At the end of last year, at Sarajevo Airport, I was approached by a member of the public who told me, “Ambassador Soreca, please don’t give up, keep on pushing for Bosnia and Herzegovina’s EU future!” Sometimes, the EU accession process can appear technical or abstract, but at its very core, the path to EU membership is always about people, improving their lives through concrete changes that will deliver greater prosperity and stability.

The next milestone for the EU path is formally opening accession negotiations. Adopting the Law on HJPC and Law on Courts, as well as appointing a Chief Negotiator and negotiating team are crucial steps for this to happen. With drafts of the two judiciary laws currently in legislative procedure, I encourage the relevant authorities to find common ground, ensure their alignment with European standards and adopt them soon.
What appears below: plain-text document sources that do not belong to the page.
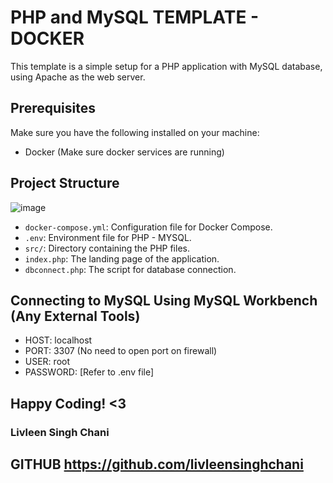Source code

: # PHP and MySQL TEMPLATE - DOCKER

This template is a simple setup for a PHP application with MySQL database, using Apache as the web server.

## Prerequisites

Make sure you have the following installed on your machine:

- Docker (Make sure docker services are running)

## Project Structure

![image](https://github.com/livleensinghchani/php-mysql-docker/assets/115384067/841082db-73c4-42f9-af53-714cc192eb98)

- `docker-compose.yml`: Configuration file for Docker Compose.
- `.env`: Environment file for PHP - MYSQL.
- `src/`: Directory containing the PHP files.
- `index.php`: The landing page of the application.
- `dbconnect.php`: The script for database connection.

## Connecting to MySQL Using MySQL Workbench (Any External Tools)
- HOST: localhost
- PORT: 3307 (No need to open port on firewall)
- USER: root
- PASSWORD: [Refer to .env file]

## Happy Coding! <3

### Livleen Singh Chani
## GITHUB https://github.com/livleensinghchani
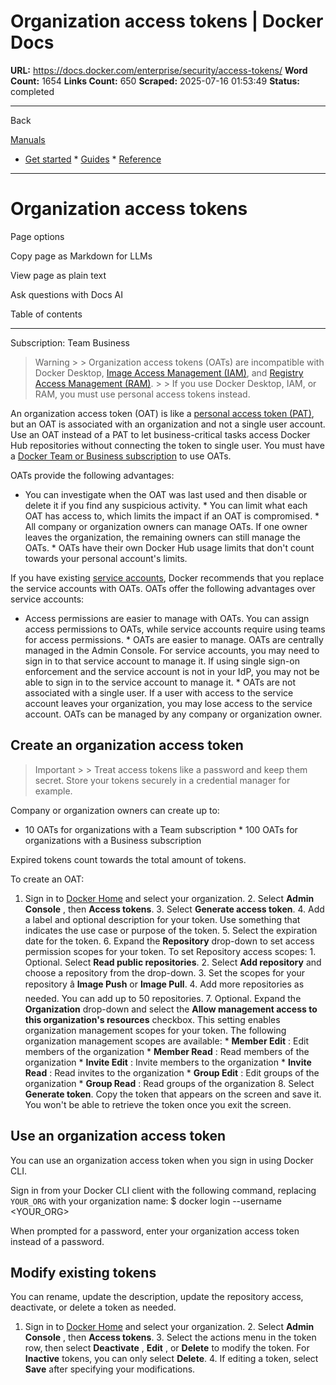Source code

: # Organization access tokens | Docker Docs

**URL:** https://docs.docker.com/enterprise/security/access-tokens/
**Word Count:** 1654
**Links Count:** 650
**Scraped:** 2025-07-16 01:53:49
**Status:** completed

---

Back

[Manuals](https://docs.docker.com/manuals/)

  * [Get started](https://docs.docker.com/get-started/)   * [Guides](https://docs.docker.com/guides/)   * [Reference](https://docs.docker.com/reference/)

* * *

# Organization access tokens

Page options

Copy page as Markdown for LLMs

View page as plain text

Ask questions with Docs AI

Table of contents

* * *

Subscription: Team Business

> Warning >  > Organization access tokens \(OATs\) are incompatible with Docker Desktop, [Image Access Management \(IAM\)](https://docs.docker.com/enterprise/security/hardened-desktop/image-access-management/), and [Registry Access Management \(RAM\)](https://docs.docker.com/enterprise/security/hardened-desktop/registry-access-management/). >  > If you use Docker Desktop, IAM, or RAM, you must use personal access tokens instead.

An organization access token \(OAT\) is like a [personal access token \(PAT\)](https://docs.docker.com/security/for-developers/access-tokens/), but an OAT is associated with an organization and not a single user account. Use an OAT instead of a PAT to let business-critical tasks access Docker Hub repositories without connecting the token to single user. You must have a [Docker Team or Business subscription](https://docs.docker.com/subscription/core-subscription/details/) to use OATs.

OATs provide the following advantages:

  * You can investigate when the OAT was last used and then disable or delete it if you find any suspicious activity.   * You can limit what each OAT has access to, which limits the impact if an OAT is compromised.   * All company or organization owners can manage OATs. If one owner leaves the organization, the remaining owners can still manage the OATs.   * OATs have their own Docker Hub usage limits that don't count towards your personal account's limits.

If you have existing [service accounts](https://docs.docker.com/docker-hub/service-accounts/), Docker recommends that you replace the service accounts with OATs. OATs offer the following advantages over service accounts:

  * Access permissions are easier to manage with OATs. You can assign access permissions to OATs, while service accounts require using teams for access permissions.   * OATs are easier to manage. OATs are centrally managed in the Admin Console. For service accounts, you may need to sign in to that service account to manage it. If using single sign-on enforcement and the service account is not in your IdP, you may not be able to sign in to the service account to manage it.   * OATs are not associated with a single user. If a user with access to the service account leaves your organization, you may lose access to the service account. OATs can be managed by any company or organization owner.

## Create an organization access token

> Important >  > Treat access tokens like a password and keep them secret. Store your tokens securely in a credential manager for example.

Company or organization owners can create up to:

  * 10 OATs for organizations with a Team subscription   * 100 OATs for organizations with a Business subscription

Expired tokens count towards the total amount of tokens.

To create an OAT:

  1. Sign in to [Docker Home](https://app.docker.com/) and select your organization.   2. Select **Admin Console** , then **Access tokens**.   3. Select **Generate access token**.   4. Add a label and optional description for your token. Use something that indicates the use case or purpose of the token.   5. Select the expiration date for the token.   6. Expand the **Repository** drop-down to set access permission scopes for your token. To set Repository access scopes:      1. Optional. Select **Read public repositories**.      2. Select **Add repository** and choose a repository from the drop-down.      3. Set the scopes for your repository â **Image Push** or **Image Pull**.      4. Add more repositories as needed. You can add up to 50 repositories.   7. Optional. Expand the **Organization** drop-down and select the **Allow management access to this organization's resources** checkbox. This setting enables organization management scopes for your token. The following organization management scopes are available:      * **Member Edit** : Edit members of the organization      * **Member Read** : Read members of the organization      * **Invite Edit** : Invite members to the organization      * **Invite Read** : Read invites to the organization      * **Group Edit** : Edit groups of the organization      * **Group Read** : Read groups of the organization   8. Select **Generate token**. Copy the token that appears on the screen and save it. You won't be able to retrieve the token once you exit the screen.

## Use an organization access token

You can use an organization access token when you sign in using Docker CLI.

Sign in from your Docker CLI client with the following command, replacing `YOUR_ORG` with your organization name:               $ docker login --username <YOUR_ORG>     

When prompted for a password, enter your organization access token instead of a password.

## Modify existing tokens

You can rename, update the description, update the repository access, deactivate, or delete a token as needed.

  1. Sign in to [Docker Home](https://app.docker.com/) and select your organization.   2. Select **Admin Console** , then **Access tokens**.   3. Select the actions menu in the token row, then select **Deactivate** , **Edit** , or **Delete** to modify the token. For **Inactive** tokens, you can only select **Delete**.   4. If editing a token, select **Save** after specifying your modifications.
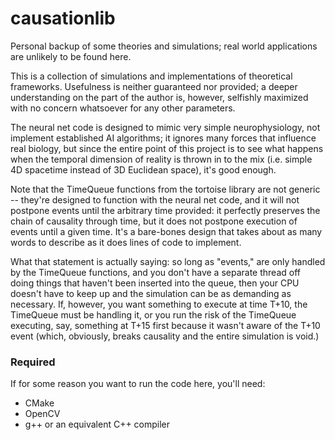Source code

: # causationlib
Personal backup of some theories and simulations; real world applications are unlikely to be found here.

This is a collection of simulations and implementations of theoretical frameworks.  Usefulness is neither guaranteed nor provided; a deeper understanding on the part of the author is, however, selfishly maximized with no concern whatsoever for any other parameters.

The neural net code is designed to mimic very simple neurophysiology, not implement established AI algorithms; it ignores many forces that influence real biology, but since the entire point of this project is to see what happens when the temporal dimension of reality is thrown in to the mix (i.e. simple 4D spacetime instead of 3D Euclidean space), it's good enough.

Note that the TimeQueue functions from the tortoise library are not generic -- they're designed to function with the neural net code, and it will not postpone events until the arbitrary time provided: it perfectly preserves the chain of causality through time, but it does not postpone execution of events until a given time.  It's a bare-bones design that takes about as many words to describe as it does lines of code to implement.

What that statement is actually saying: so long as "events," are only handled by the TimeQueue functions, and you don't have a separate thread off doing things that haven't been inserted into the queue, then your CPU doesn't have to keep up and the simulation can be as demanding as necessary.  If, however, you want something to execute at time T+10, the TimeQueue must be handling it, or you run the risk of the TimeQueue executing, say, something at T+15 first because it wasn't aware of the T+10 event (which, obviously, breaks causality and the entire simulation is void.)


### Required
If for some reason you want to run the code here, you'll need:
 - CMake
 - OpenCV
 - g++ or an equivalent C++ compiler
The Law on HJPC and Law on Courts go to the very heart of whether Bosnia and Herzegovina can function as a country governed by the rule of law — and whether it is ready to move decisively on its European path. At their core, these laws are about trust: trust of citizens in justice, trust of businesses in legal certainty, and trust of the European Union in Bosnia and Herzegovina’s capacity to uphold shared values.

Why these laws matter

The benefits of adopting these laws are concrete and far-reaching. A Law on the Courts of Bosnia and Herzegovina would reinforce legal certainty and strengthen the fight against serious and organised crime. It would also strengthen judicial independence by ensuring that decisions of the Court of Bosnia and Herzegovina are reviewed by an independent appellate body, in line with European standards of a fair trial.

The Law on the HJPC, meanwhile, is essential to safeguard the integrity of the judiciary itself. It should improve how judges and prosecutors are appointed, evaluated and disciplined; strengthen rules on conflicts of interest and enable meaningful asset declarations. These are not cosmetic changes. They are safeguards that protect the judiciary from undue influence and ensure accountability to the public.

Together, these two laws form the backbone of a credible, independent and professional justice system.

Alignment with European standards

Alignment with European standards is sometimes misunderstood as copying foreign models wholesale. That is not the case. Alignment means ensuring that laws and institutions respect core European principles: judicial independence and impartiality, legal certainty, transparency, accountability, and effective remedies.

In practical terms, it means laws that are fully consistent with the recommendations of the Venice Commission, as well as with the findings of the Priebe Report, peer reviews, and the European Commission’s annual country reports.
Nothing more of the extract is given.